Plain-text document sources:
◇ ◇ ◇

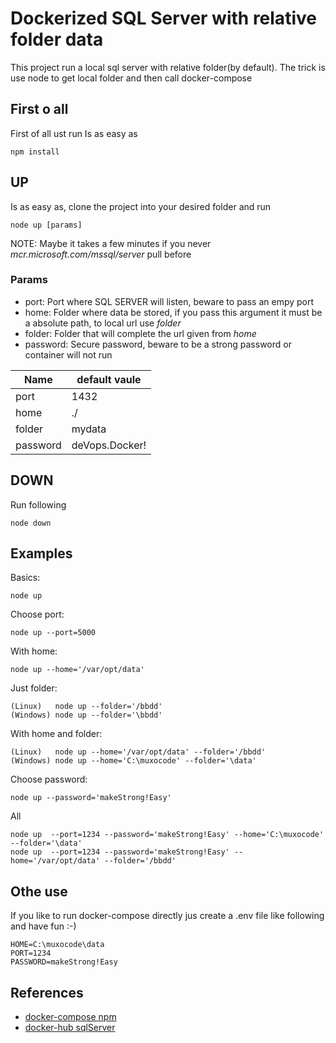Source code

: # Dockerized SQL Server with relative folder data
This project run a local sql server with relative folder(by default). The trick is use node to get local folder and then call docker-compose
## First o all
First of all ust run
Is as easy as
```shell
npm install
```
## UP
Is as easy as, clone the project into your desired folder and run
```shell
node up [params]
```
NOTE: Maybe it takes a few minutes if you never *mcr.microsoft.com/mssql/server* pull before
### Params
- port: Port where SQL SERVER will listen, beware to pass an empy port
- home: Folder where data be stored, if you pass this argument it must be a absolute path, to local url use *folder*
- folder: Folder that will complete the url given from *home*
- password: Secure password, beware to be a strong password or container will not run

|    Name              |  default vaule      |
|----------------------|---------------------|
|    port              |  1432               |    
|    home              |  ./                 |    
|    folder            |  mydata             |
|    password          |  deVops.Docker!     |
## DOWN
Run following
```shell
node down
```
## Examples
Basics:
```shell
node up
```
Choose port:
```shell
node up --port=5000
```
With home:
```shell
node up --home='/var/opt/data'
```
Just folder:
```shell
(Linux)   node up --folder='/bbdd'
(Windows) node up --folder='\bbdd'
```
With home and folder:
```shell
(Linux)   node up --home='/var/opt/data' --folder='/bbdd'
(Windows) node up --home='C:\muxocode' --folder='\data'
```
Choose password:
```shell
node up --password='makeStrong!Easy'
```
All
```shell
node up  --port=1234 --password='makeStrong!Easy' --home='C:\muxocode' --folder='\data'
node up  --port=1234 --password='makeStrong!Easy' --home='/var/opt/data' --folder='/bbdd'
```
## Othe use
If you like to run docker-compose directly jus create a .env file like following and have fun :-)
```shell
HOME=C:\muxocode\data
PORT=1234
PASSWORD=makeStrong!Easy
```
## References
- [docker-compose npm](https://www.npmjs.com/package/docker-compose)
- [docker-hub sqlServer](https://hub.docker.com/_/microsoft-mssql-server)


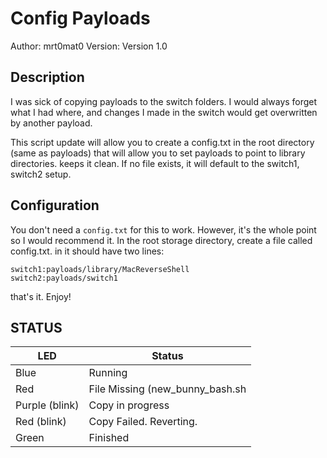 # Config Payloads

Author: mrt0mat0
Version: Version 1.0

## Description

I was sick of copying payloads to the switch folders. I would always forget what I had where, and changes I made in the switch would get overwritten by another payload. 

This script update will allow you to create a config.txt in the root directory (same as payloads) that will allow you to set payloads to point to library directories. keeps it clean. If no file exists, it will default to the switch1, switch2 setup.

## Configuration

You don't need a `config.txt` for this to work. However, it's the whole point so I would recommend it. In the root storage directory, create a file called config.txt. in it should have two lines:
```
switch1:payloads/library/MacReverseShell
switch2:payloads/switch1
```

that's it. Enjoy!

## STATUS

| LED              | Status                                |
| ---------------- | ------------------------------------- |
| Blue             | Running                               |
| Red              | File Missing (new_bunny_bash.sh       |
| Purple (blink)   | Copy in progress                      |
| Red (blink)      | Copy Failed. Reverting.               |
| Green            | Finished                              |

◇ ◇ ◇

Prompt: Each line above should be written out again exactly, without any image.

Result of this task:
Source code

: # Dockerized SQL Server with relative folder data
This project run a local sql server with relative folder(by default). The trick is use node to get local folder and then call docker-compose
## First o all
First of all ust run
Is as easy as
```shell
npm install
```
## UP
Is as easy as, clone the project into your desired folder and run
```shell
node up [params]
```
NOTE: Maybe it takes a few minutes if you never *mcr.microsoft.com/mssql/server* pull before
### Params
- port: Port where SQL SERVER will listen, beware to pass an empy port
- home: Folder where data be stored, if you pass this argument it must be a absolute path, to local url use *folder*
- folder: Folder that will complete the url given from *home*
- password: Secure password, beware to be a strong password or container will not run

|    Name              |  default vaule      |
|----------------------|---------------------|
|    port              |  1432               |    
|    home              |  ./                 |    
|    folder            |  mydata             |
|    password          |  deVops.Docker!     |
## DOWN
Run following
```shell
node down
```
## Examples
Basics:
```shell
node up
```
Choose port:
```shell
node up --port=5000
```
With home:
```shell
node up --home='/var/opt/data'
```
Just folder:
```shell
(Linux)   node up --folder='/bbdd'
(Windows) node up --folder='\bbdd'
```
With home and folder:
```shell
(Linux)   node up --home='/var/opt/data' --folder='/bbdd'
(Windows) node up --home='C:\muxocode' --folder='\data'
```
Choose password:
```shell
node up --password='makeStrong!Easy'
```
All
```shell
node up  --port=1234 --password='makeStrong!Easy' --home='C:\muxocode' --folder='\data'
node up  --port=1234 --password='makeStrong!Easy' --home='/var/opt/data' --folder='/bbdd'
```
## Othe use
If you like to run docker-compose directly jus create a .env file like following and have fun :-)
```shell
HOME=C:\muxocode\data
PORT=1234
PASSWORD=makeStrong!Easy
```
## References
- [docker-compose npm](https://www.npmjs.com/package/docker-compose)
- [docker-hub sqlServer](https://hub.docker.com/_/microsoft-mssql-server)


 # Config Payloads

Author: mrt0mat0
Version: Version 1.0

## Description

I was sick of copying payloads to the switch folders. I would always forget what I had where, and changes I made in the switch would get overwritten by another payload. 

This script update will allow you to create a config.txt in the root directory (same as payloads) that will allow you to set payloads to point to library directories. keeps it clean. If no file exists, it will default to the switch1, switch2 setup.

## Configuration

You don't need a `config.txt` for this to work. However, it's the whole point so I would recommend it. In the root storage directory, create a file called config.txt. in it should have two lines:
```
switch1:payloads/library/MacReverseShell
switch2:payloads/switch1
```

that's it. Enjoy!

## STATUS

| LED              | Status                                |
| ---------------- | ------------------------------------- |
| Blue             | Running                               |
| Red              | File Missing (new_bunny_bash.sh       |
| Purple (blink)   | Copy in progress                      |
| Red (blink)      | Copy Failed. Reverting.               |
| Green            | Finished                              |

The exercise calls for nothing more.